Whatever has crushed this woman’s spirit has not kept her from Sabbath worship. There she encounters Jesus who declares her freedom and actually touches her—actually acknowledges her as a child of Abraham and a beloved, valued person before God. Then the power of God’s truth straightens her out. (In the Greek, the verb is anorthothe.  It literally means “she was made straight.” The King James Bible actually translates this very accurately. I personally wouldn’t have figured this out if I hadn’t read it in a commentary. Now I feel really smart for quoting Greek!)

That’s what Jesus does for us. He heals us on the Sabbath. He straightens us out, because we probably wouldn’t get straightened out on our own. He calls us to know him through the word and the sacraments and the music and the fellowship.
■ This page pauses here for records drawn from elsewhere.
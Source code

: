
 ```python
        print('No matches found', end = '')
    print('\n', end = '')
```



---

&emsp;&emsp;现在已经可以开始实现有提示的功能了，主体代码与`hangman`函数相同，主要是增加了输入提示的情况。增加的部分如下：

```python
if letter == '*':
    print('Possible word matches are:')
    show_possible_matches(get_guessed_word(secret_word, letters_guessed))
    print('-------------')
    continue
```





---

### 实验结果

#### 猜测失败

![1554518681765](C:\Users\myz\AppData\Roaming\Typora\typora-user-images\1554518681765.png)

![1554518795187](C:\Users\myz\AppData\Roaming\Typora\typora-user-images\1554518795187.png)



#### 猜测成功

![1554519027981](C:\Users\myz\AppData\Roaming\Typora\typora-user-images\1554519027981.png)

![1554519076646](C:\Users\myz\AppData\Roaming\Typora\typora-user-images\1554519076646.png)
His touch and proclamation change us from being curved into ourselves and make us able to stand straight, see the world, give God glory, and become agents of healing ourselves.

Now, nobody’s going to put you in the stocks and throw rotting vegetables at you for missing church like they used to do in colonial New England. Most of us believe that God’s grace is merciful enough to excuse a summer Sunday at the shore void of any religious observance. Our culture just doesn’t make church-going into the legalistic burden it was in the past.

No. I think we do that to ourselves. Perhaps we bring to our place of worship our own pre-conceived idea that Sabbath is a stuffy obligation to be endured. Perhaps we should enter the doors of the church with the joyful expectation that we are going to be healed, renewed, and used by our very presence as an instrument of God’s community. Maybe we should take some time to understand liturgy, you think? Maybe we should rejoice that we can share an experience which gives us gladness with our children, and teach them to expect blessings from the Sabbath.

We spend a lot of our time getting bent out of shape. We need to approach the Sabbath with the understanding that Jesus will be there to straighten us out. As the Psalmist says, “I was glad when they said to me, ‘Let us go to the house of the Lord!’” (Psalm 122:1) Jesus will be there. And he heals on the Sabbath.


A good Sabbath to you all! Thanks for visiting this week.